Wall Street enregistre sa plus forte baisse d’un mois depuis le début de la pandémie

Septembre a été le pire mois pour Wall Street depuis l’effondrement de mars 2020 au début de la pandémie, dans un contexte de problèmes croissants pour l’économie américaine et mondiale.

L’enseigne d’un immeuble de Wall Street, mercredi 19 mai 2021, à New York (Photo: AP Photo/Mark Lennihan)

Les trois principaux indices ont terminé le mois jeudi avec des baisses significatives. Le Dow a perdu 547 points, soit 1,6 pour cent, le S&P 500 1,2 pour cent et le NASDAQ 0,4 pour cent. Les baisses mensuelles des trois indices sont respectivement de 4,3 pour cent, 4,8 pour cent et 5,3 pour cent.

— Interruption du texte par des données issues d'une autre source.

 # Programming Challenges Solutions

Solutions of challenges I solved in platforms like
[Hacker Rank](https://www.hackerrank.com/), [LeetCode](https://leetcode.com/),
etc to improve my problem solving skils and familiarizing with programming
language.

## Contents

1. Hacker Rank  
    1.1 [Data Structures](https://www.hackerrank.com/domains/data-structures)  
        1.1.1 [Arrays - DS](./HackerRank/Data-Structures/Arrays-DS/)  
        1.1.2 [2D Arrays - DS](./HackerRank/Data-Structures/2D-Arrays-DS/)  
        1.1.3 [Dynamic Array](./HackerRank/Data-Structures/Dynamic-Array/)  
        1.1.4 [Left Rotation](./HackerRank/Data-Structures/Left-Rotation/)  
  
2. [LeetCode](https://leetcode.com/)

La chute est alimentée par plusieurs facteurs qui agissent de concert: l’inflation, la perspective d’une hausse des taux d’intérêt, le conflit sur le plafond de la dette américaine et un ralentissement de la production en Chine qui résulte d’une crise énergétique.

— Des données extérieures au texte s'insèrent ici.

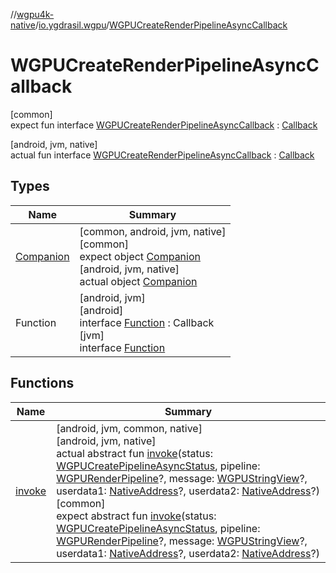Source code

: //[wgpu4k-native](../../../index.md)/[io.ygdrasil.wgpu](../index.md)/[WGPUCreateRenderPipelineAsyncCallback](index.md)

# WGPUCreateRenderPipelineAsyncCallback

[common]\
expect fun interface [WGPUCreateRenderPipelineAsyncCallback](index.md) : [Callback](../../ffi/-callback/index.md)

[android, jvm, native]\
actual fun interface [WGPUCreateRenderPipelineAsyncCallback](index.md) : [Callback](../../ffi/-callback/index.md)

## Types

| Name | Summary |
|---|---|
| [Companion](-companion/index.md) | [common, android, jvm, native]<br>[common]<br>expect object [Companion](-companion/index.md)<br>[android, jvm, native]<br>actual object [Companion](-companion/index.md) |
| Function | [android, jvm]<br>[android]<br>interface [Function]([android]-function/index.md) : Callback<br>[jvm]<br>interface [Function]([jvm]-function/index.md) |

## Functions

| Name | Summary |
|---|---|
| [invoke](invoke.md) | [android, jvm, common, native]<br>[android, jvm, native]<br>actual abstract fun [invoke](invoke.md)(status: [WGPUCreatePipelineAsyncStatus](../-w-g-p-u-create-pipeline-async-status/index.md), pipeline: [WGPURenderPipeline](../-w-g-p-u-render-pipeline/index.md)?, message: [WGPUStringView](../-w-g-p-u-string-view/index.md)?, userdata1: [NativeAddress](../../ffi/-native-address/index.md)?, userdata2: [NativeAddress](../../ffi/-native-address/index.md)?)<br>[common]<br>expect abstract fun [invoke](invoke.md)(status: [WGPUCreatePipelineAsyncStatus](../-w-g-p-u-create-pipeline-async-status/index.md), pipeline: [WGPURenderPipeline](../-w-g-p-u-render-pipeline/index.md)?, message: [WGPUStringView](../-w-g-p-u-string-view/index.md)?, userdata1: [NativeAddress](../../ffi/-native-address/index.md)?, userdata2: [NativeAddress](../../ffi/-native-address/index.md)?) |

Sur le front de l’inflation, malgré le mantra du chef de la Réserve fédérale, Jerome Powell, et d’autres banquiers centraux, selon lequel la poussée est due à des facteurs temporaires qui s’atténueront lorsque les économies commenceront à se remettre des effets de la pandémie, les marchés craignent de plus en plus qu’ils deviennent permanents.

Cette semaine, le prix du pétrole a dépassé les 80 dollars le baril, alors que les prix du gaz naturel ont grimpé en flèche.

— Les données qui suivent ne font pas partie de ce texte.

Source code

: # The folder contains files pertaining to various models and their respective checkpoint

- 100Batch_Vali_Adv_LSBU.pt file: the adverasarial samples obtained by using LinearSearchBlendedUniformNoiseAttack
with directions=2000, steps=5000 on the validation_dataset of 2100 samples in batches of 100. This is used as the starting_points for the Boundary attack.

S’adressant mercredi à une commission des services financiers de la Chambre des représentants, Powell a maintenu sa position selon laquelle la hausse des prix était temporaire. Il s’attend à ce qu’elle s’inverse, mais n’a pu donner aucune indication sur le moment où cela pourrait se produire.

La flambée des prix, a-t-il dit, est une «fonction des goulots d’étranglement du côté de l’offre sur lesquels nous n’avons aucun contrôle. Nous nous attendons à ce que l’inflation élevée diminue, car nous pensons que les facteurs qui en sont la cause sont temporaires et liés à la pandémie et à la réouverture de l’économie.»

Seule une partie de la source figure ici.